> Exercise aim:
Word for word, repeat each of the records below.

> Given data:
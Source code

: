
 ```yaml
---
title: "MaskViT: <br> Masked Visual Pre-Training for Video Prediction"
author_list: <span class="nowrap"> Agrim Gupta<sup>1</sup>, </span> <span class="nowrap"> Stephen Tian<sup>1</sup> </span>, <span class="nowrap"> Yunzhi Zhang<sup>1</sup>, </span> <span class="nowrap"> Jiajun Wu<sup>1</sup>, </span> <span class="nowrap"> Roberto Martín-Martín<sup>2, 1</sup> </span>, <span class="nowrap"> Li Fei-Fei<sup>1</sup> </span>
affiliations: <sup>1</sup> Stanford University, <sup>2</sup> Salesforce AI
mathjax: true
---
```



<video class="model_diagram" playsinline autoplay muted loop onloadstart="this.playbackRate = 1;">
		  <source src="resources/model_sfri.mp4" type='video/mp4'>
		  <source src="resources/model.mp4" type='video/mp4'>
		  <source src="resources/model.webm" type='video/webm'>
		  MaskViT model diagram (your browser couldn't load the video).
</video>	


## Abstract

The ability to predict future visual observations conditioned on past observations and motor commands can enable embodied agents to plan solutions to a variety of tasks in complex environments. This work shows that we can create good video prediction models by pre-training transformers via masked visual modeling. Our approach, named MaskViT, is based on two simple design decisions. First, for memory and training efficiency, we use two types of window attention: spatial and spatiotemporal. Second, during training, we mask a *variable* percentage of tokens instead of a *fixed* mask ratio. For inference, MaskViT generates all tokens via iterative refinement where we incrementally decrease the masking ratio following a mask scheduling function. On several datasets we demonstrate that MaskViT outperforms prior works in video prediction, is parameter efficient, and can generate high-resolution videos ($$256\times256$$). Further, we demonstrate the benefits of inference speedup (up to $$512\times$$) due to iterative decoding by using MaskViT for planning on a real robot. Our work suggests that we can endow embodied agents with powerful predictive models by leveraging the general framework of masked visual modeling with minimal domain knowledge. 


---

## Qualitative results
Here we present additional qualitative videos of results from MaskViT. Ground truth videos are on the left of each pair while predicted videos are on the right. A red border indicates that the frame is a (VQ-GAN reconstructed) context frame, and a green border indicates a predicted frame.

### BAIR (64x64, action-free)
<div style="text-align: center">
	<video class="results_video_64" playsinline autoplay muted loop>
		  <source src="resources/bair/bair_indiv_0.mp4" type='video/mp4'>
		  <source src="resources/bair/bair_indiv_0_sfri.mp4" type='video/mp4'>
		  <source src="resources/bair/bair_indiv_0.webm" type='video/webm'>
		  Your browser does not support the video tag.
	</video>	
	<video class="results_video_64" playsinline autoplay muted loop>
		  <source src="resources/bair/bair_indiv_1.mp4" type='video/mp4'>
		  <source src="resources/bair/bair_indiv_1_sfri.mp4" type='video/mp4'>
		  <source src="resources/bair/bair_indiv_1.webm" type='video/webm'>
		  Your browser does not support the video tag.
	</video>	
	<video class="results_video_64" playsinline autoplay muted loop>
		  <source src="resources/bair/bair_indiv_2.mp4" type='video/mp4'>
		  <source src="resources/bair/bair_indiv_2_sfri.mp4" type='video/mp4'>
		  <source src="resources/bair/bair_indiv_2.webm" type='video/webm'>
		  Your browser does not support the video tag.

> Answer to this task:
Source code

:
 ```yaml
---
title: "MaskViT: <br> Masked Visual Pre-Training for Video Prediction"
author_list: <span class="nowrap"> Agrim Gupta<sup>1</sup>, </span> <span class="nowrap"> Stephen Tian<sup>1</sup> </span>, <span class="nowrap"> Yunzhi Zhang<sup>1</sup>, </span> <span class="nowrap"> Jiajun Wu<sup>1</sup>, </span> <span class="nowrap"> Roberto Martín-Martín<sup>2, 1</sup> </span>, <span class="nowrap"> Li Fei-Fei<sup>1</sup> </span>
affiliations: <sup>1</sup> Stanford University, <sup>2</sup> Salesforce AI
mathjax: true
---
```



<video class="model_diagram" playsinline autoplay muted loop onloadstart="this.playbackRate = 1;">
		  <source src="resources/model_sfri.mp4" type='video/mp4'>
		  <source src="resources/model.mp4" type='video/mp4'>
		  <source src="resources/model.webm" type='video/webm'>
		  MaskViT model diagram (your browser couldn't load the video).
</video>	


## Abstract

The ability to predict future visual observations conditioned on past observations and motor commands can enable embodied agents to plan solutions to a variety of tasks in complex environments. This work shows that we can create good video prediction models by pre-training transformers via masked visual modeling. Our approach, named MaskViT, is based on two simple design decisions. First, for memory and training efficiency, we use two types of window attention: spatial and spatiotemporal. Second, during training, we mask a *variable* percentage of tokens instead of a *fixed* mask ratio. For inference, MaskViT generates all tokens via iterative refinement where we incrementally decrease the masking ratio following a mask scheduling function. On several datasets we demonstrate that MaskViT outperforms prior works in video prediction, is parameter efficient, and can generate high-resolution videos ($$256\times256$$). Further, we demonstrate the benefits of inference speedup (up to $$512\times$$) due to iterative decoding by using MaskViT for planning on a real robot. Our work suggests that we can endow embodied agents with powerful predictive models by leveraging the general framework of masked visual modeling with minimal domain knowledge. 


---

## Qualitative results
Here we present additional qualitative videos of results from MaskViT. Ground truth videos are on the left of each pair while predicted videos are on the right. A red border indicates that the frame is a (VQ-GAN reconstructed) context frame, and a green border indicates a predicted frame.

### BAIR (64x64, action-free)
<div style="text-align: center">
	<video class="results_video_64" playsinline autoplay muted loop>
		  <source src="resources/bair/bair_indiv_0.mp4" type='video/mp4'>
		  <source src="resources/bair/bair_indiv_0_sfri.mp4" type='video/mp4'>
		  <source src="resources/bair/bair_indiv_0.webm" type='video/webm'>
		  Your browser does not support the video tag.
	</video>	
	<video class="results_video_64" playsinline autoplay muted loop>
		  <source src="resources/bair/bair_indiv_1.mp4" type='video/mp4'>
		  <source src="resources/bair/bair_indiv_1_sfri.mp4" type='video/mp4'>
		  <source src="resources/bair/bair_indiv_1.webm" type='video/webm'>
		  Your browser does not support the video tag.
	</video>	
	<video class="results_video_64" playsinline autoplay muted loop>
		  <source src="resources/bair/bair_indiv_2.mp4" type='video/mp4'>
		  <source src="resources/bair/bair_indiv_2_sfri.mp4" type='video/mp4'>
		  <source src="resources/bair/bair_indiv_2.webm" type='video/webm'>
		  Your browser does not support the video tag.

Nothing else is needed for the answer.